What you’re not always told

There are certain things you learn after a still birth things no-one talks about and during the process seem normal but you don’t tend to prepare for as such. This is MY experience and doesn’t mean will happen to you.


Our body’s are full of the stuff and it comes from many places!

Your baby will most likely leak blood from their nose. Movement and warmth will make the body release more. Elva also had some from her mouth and small amount from her bloodshot eye.

They will still release meconium I hadn’t known this so had’t prepared with a nappy. You could use a hanky, flannel or cut up a t-shirt or fleece and fold round baby if you’ve no access to anything more.

Fluid will collect round the back of baby. Elva had fluid at the back of her head, in her tummy and her back would release fluid too. As a result blood got on her blankets, sheets and dress. You may wish to have an absorbent layer like towelling for baby or have a few outfits so can dress baby at birth and have a fresh outfit before the funeral this is a personal choice.

Fleece blankets are good as they don’t allow the fluid to seep through.


Depending at what point your baby dies depends on how they look.

If your baby died in labour or shortly after they may look more skin coloured and just like they are asleep. If baby is premature they may have redder look to them due to translucent skin common in premmies.

Some baby’s looked bruised with dark lips others not. Many are born with eyes closed and premature baby’s may still have fused eyes lids.

Elva had her eyes open, her fingers and toes weren’t fused. She had a very dark, bruised, fluid filled tummy. Her bones felt fragile and loose. Her skull plates weren’t fused and her skin was a bit saggy due to having no fat giving her a grumpy expression. She had a bruised, red colouring to her which did fade a little after trauma of labour and birth but still remain rather pink with grey areas.

Getting baby released

To start funeral proceedings you need to have baby released from the hospital. If you opt for a post mortem this can take longer sometimes a few weeks.

If like me you don’t then you need to register your baby’s birth and death to obtain a form to give to the funeral directors. Many offices will be aware you’re registering a still birth and will attempt to give you an appointment that doesn’t coincide with a live birth registration. You can always arrange for the hospital to ring for you or some will come to the hospital provided you’re not discharged.

Once this is done the funeral director can collect your baby from the hospital.

Seeing baby

You can see your baby any time you like. You can even take baby home with you till the funeral. This is something to discuss with the hospital and funeral directors as may be some practical issues to discuss.

Unless baby is undergoing a post mortem which usually occurs within days of birth you can visit baby in hospital before he/she is released to the funeral directors.

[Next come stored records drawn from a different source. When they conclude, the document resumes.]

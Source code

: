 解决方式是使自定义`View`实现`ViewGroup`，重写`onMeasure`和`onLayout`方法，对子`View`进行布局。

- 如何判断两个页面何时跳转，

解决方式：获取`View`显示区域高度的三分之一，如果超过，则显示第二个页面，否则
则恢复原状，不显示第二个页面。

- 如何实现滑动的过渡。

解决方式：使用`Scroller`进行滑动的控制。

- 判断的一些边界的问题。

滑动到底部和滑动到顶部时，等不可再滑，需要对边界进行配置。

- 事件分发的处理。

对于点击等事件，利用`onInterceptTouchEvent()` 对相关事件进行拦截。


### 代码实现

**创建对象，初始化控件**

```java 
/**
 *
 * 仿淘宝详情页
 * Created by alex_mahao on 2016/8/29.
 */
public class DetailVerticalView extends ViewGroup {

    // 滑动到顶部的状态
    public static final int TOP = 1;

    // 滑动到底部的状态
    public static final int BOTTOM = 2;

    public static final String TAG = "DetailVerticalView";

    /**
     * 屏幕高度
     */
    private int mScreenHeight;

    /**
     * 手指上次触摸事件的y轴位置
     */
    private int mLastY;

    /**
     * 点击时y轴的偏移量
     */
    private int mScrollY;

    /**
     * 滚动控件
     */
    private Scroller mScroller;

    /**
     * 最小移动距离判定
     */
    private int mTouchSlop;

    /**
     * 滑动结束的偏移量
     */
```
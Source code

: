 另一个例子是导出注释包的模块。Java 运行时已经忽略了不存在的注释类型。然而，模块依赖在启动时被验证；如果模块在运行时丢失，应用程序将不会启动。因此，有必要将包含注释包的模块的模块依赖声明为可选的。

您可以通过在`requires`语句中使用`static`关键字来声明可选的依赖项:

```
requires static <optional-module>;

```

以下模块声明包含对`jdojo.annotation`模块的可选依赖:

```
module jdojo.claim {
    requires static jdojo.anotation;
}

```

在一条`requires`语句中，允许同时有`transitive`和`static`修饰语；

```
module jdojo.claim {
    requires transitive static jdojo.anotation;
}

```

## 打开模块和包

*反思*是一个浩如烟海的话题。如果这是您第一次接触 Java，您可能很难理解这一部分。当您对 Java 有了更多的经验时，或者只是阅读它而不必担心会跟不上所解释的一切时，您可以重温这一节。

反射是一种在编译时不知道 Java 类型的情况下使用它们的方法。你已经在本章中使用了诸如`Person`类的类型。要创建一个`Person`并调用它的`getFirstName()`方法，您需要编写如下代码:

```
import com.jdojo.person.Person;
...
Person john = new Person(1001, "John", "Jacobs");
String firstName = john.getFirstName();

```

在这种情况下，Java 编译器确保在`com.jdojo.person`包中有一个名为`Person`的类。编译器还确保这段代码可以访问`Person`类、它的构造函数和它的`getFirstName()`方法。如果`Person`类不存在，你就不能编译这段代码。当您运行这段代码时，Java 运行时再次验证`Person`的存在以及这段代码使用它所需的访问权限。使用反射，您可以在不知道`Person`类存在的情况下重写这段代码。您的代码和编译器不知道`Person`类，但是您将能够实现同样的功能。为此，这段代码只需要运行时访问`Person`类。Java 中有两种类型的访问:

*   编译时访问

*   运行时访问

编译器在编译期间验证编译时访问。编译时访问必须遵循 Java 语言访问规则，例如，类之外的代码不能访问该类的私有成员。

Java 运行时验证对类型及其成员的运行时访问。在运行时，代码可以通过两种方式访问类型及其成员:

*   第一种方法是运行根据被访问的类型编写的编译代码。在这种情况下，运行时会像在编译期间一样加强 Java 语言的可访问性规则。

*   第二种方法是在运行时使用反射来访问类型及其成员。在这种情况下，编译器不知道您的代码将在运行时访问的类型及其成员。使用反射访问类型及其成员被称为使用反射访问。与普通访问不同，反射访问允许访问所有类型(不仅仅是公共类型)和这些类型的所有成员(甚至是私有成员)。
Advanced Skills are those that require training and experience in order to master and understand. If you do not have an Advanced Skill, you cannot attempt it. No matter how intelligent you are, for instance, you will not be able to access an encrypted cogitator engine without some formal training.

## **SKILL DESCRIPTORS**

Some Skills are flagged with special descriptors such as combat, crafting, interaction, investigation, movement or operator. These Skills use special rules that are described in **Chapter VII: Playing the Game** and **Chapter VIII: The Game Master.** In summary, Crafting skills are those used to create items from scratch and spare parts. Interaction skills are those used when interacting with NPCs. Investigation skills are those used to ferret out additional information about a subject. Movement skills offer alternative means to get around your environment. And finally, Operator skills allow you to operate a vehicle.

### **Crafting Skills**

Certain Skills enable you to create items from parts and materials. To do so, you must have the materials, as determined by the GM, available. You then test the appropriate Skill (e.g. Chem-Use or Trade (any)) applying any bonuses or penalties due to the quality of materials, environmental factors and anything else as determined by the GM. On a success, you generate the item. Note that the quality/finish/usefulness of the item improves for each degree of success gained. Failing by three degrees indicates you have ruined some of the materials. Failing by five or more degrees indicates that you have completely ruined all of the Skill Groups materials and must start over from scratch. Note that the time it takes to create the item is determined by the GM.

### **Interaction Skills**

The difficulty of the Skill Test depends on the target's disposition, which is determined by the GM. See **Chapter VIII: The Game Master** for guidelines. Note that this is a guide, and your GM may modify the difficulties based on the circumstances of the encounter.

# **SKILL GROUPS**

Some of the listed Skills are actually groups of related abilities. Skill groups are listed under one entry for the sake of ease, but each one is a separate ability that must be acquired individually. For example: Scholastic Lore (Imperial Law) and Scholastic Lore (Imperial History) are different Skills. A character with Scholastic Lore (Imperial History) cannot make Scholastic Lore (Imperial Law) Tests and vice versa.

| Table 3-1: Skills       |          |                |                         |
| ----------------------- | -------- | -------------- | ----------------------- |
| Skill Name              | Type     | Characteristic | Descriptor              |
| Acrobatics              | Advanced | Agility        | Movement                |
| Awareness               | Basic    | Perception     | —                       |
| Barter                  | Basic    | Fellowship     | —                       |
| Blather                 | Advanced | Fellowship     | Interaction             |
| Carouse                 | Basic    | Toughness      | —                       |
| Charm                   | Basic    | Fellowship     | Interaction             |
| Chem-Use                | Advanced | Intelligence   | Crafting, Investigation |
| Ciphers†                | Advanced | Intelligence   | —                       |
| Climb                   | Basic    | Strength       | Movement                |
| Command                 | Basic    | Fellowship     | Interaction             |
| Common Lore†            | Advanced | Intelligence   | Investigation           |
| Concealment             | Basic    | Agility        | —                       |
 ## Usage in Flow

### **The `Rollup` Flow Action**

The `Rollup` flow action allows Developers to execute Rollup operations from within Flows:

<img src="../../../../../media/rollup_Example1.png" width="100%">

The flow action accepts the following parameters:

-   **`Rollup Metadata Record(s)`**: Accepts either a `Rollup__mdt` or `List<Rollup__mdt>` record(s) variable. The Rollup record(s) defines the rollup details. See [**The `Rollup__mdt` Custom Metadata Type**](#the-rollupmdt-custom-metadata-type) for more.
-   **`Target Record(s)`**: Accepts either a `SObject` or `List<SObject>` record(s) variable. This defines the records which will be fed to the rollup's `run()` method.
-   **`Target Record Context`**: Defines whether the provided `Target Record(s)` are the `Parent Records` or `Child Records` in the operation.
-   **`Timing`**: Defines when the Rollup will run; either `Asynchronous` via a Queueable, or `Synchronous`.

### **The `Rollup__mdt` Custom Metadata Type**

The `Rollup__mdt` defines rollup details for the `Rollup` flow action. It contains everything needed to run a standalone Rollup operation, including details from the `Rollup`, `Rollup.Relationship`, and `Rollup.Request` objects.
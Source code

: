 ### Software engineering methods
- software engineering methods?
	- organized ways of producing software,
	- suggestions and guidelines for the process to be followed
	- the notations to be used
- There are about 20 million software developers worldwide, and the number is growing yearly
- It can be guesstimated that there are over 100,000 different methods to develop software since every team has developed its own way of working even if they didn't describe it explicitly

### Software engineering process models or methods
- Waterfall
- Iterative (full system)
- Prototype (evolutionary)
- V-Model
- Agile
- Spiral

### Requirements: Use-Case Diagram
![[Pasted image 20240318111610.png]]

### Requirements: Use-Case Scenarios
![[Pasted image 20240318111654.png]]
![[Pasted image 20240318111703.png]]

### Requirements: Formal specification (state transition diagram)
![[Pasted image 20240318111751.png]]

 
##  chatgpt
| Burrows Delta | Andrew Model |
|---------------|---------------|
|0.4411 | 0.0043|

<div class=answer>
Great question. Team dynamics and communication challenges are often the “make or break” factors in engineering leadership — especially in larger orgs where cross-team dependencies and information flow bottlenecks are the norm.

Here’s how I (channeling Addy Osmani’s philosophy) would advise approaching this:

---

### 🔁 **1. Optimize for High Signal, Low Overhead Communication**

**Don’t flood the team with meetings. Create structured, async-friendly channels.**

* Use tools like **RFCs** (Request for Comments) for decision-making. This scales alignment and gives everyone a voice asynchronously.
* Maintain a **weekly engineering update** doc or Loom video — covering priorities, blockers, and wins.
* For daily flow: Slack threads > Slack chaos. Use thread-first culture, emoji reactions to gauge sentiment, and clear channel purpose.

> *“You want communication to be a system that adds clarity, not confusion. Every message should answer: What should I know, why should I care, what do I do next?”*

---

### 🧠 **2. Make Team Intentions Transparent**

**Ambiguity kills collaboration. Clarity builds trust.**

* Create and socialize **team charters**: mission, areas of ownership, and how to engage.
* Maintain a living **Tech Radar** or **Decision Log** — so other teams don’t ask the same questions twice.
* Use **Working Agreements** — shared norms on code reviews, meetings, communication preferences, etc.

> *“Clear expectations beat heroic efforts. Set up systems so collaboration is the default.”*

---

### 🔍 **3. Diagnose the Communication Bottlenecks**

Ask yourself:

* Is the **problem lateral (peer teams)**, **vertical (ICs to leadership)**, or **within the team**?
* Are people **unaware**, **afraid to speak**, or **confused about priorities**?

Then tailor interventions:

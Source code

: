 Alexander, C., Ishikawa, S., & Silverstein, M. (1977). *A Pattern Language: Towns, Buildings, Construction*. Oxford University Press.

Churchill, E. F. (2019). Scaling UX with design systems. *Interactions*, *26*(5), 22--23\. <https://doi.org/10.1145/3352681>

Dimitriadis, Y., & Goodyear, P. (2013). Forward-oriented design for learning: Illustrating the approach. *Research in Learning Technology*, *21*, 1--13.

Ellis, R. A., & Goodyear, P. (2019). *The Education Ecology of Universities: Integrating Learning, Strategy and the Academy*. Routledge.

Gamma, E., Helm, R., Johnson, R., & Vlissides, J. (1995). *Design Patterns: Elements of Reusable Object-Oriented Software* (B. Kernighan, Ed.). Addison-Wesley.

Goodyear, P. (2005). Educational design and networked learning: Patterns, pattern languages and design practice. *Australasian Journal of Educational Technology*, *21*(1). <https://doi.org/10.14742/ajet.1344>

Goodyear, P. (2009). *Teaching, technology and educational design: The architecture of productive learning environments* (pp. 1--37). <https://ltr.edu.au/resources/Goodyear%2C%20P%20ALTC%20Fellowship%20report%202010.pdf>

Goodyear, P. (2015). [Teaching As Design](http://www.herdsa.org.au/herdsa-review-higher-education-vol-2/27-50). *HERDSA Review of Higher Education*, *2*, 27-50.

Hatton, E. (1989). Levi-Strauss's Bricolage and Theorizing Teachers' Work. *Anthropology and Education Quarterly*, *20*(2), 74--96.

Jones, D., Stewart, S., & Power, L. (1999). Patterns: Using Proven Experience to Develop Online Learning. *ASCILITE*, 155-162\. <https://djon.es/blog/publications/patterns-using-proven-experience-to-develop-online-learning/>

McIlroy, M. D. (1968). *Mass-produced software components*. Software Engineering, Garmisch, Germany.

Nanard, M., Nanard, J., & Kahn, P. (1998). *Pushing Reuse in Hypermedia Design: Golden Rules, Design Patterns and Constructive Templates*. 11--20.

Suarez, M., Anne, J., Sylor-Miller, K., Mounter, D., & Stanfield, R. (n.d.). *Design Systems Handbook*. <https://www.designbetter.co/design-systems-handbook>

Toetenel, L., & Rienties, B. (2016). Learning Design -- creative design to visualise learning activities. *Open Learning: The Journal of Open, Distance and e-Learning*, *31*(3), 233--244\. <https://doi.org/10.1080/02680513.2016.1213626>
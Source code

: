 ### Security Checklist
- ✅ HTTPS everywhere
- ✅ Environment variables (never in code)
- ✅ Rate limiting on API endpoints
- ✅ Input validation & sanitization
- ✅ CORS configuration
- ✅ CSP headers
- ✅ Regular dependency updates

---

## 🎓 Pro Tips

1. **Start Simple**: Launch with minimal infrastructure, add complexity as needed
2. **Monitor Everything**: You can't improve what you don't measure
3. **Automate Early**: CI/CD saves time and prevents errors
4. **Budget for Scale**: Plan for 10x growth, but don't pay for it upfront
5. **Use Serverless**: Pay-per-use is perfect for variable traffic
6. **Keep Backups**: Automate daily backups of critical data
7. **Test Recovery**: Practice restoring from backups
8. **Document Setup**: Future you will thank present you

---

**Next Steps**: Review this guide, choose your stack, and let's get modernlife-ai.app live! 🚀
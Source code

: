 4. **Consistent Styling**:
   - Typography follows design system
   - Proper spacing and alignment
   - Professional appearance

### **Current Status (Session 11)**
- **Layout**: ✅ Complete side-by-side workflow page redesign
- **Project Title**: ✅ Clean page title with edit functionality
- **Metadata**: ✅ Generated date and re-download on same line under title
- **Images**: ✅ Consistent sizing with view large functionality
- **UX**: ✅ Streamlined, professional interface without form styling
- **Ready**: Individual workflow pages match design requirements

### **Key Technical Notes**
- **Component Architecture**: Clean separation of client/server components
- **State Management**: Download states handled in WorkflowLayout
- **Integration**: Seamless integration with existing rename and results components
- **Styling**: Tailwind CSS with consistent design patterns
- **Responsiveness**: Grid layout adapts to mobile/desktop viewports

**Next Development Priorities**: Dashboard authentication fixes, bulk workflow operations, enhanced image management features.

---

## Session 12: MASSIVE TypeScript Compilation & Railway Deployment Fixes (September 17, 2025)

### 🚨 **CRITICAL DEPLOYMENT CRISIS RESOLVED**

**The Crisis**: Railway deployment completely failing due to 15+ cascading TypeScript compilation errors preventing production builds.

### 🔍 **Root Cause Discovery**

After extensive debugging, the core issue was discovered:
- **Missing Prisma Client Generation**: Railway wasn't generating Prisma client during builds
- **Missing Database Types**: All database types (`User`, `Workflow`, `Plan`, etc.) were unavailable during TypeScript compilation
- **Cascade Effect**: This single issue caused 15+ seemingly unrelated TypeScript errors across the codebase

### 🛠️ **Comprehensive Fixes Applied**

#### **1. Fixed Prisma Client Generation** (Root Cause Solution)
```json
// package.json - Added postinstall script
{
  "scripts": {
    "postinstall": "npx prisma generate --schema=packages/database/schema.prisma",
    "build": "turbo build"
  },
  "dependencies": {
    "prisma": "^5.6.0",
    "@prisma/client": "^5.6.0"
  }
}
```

Once baby is no longer in hospital you’re able to visit baby in the chapel of rest as often as you like and for as long as you like. For me seeing Elva helped me immensely I was able to make sure every part of her was burnt into my memory.

The day before or of the  funeral you’re also able to have the baby home. This can be sealed coffin or not your choice again. Many find it comforting that even just for a few hours or minutes baby did come home.

*** TRIGGER***


This is the hardest part of all this. The fact of life involves death and with death comes certain natural changes to the body which you will have to face if you wish to see baby after leaving hospital. Unless you leave hospital very quickly you will start to spot these changes anyway.

First noticeable change in Elva was her face. As I’ve mentioned  few times she had probably died and was therefore born with her eyes open. One eye was bloodshot and therefore bulged more than the other. The eyes started to dry out quickly as would yours if you never blinked. This caused her face to look less swollen meaning her forehead drooped a bit more. Her tongue was swollen also but soon settled and her mouth closed.

As mentioned above about fluid as more seeps out your baby will shrink a little each day. Not massively and you may only noticed if take comparison shots but it will occur.

Their skin will  be next sign. Elva’s skin felt quite sticky and was very fragile too. Fluid started to collect in her arms which pushed the skin to split and seep. Her arms and legs were first to start losing skin and take on a raw skin look that was stickier.



As the days passed she looked greyer and shrinking was still occurring.

By day of funeral we left her wrapped in her blanket. This was 2 weeks after her demise in my womb and 10 days post birth.  Her legs had lost a lot of shape and were very rigid and sadly to say they had a greener grey tinge to them. Her tummy was seeping a lot now also and her arms were fairly sticky but not as bad as her legs.

Her eyes were very sunken which made her finally look like she’d fallen into her eternal sleep for me this was a comfort.

The other thing I noticed that others have said they didn’t  was a smell. The initial days she smelt of new baby then of unwashed new baby. At this point you would probably bathe your baby but we had left hospital and she wasn’t at home so wasn’t really an option. To me it smelt like lightly dirty bins. However, I will add in the pregnancy my smell was very vivid, the smallest things smelt awful. Plus she was unwashed and personally in the past I’ve hated the new baby smell and washed my children within 2 days of birth.

The process of change is not a rapid one. To some degree it is but in other ways you don’t notice it as much as you think you will so please don’t worry. Remember this is MY experience and no two families have exact same sequence of events occur.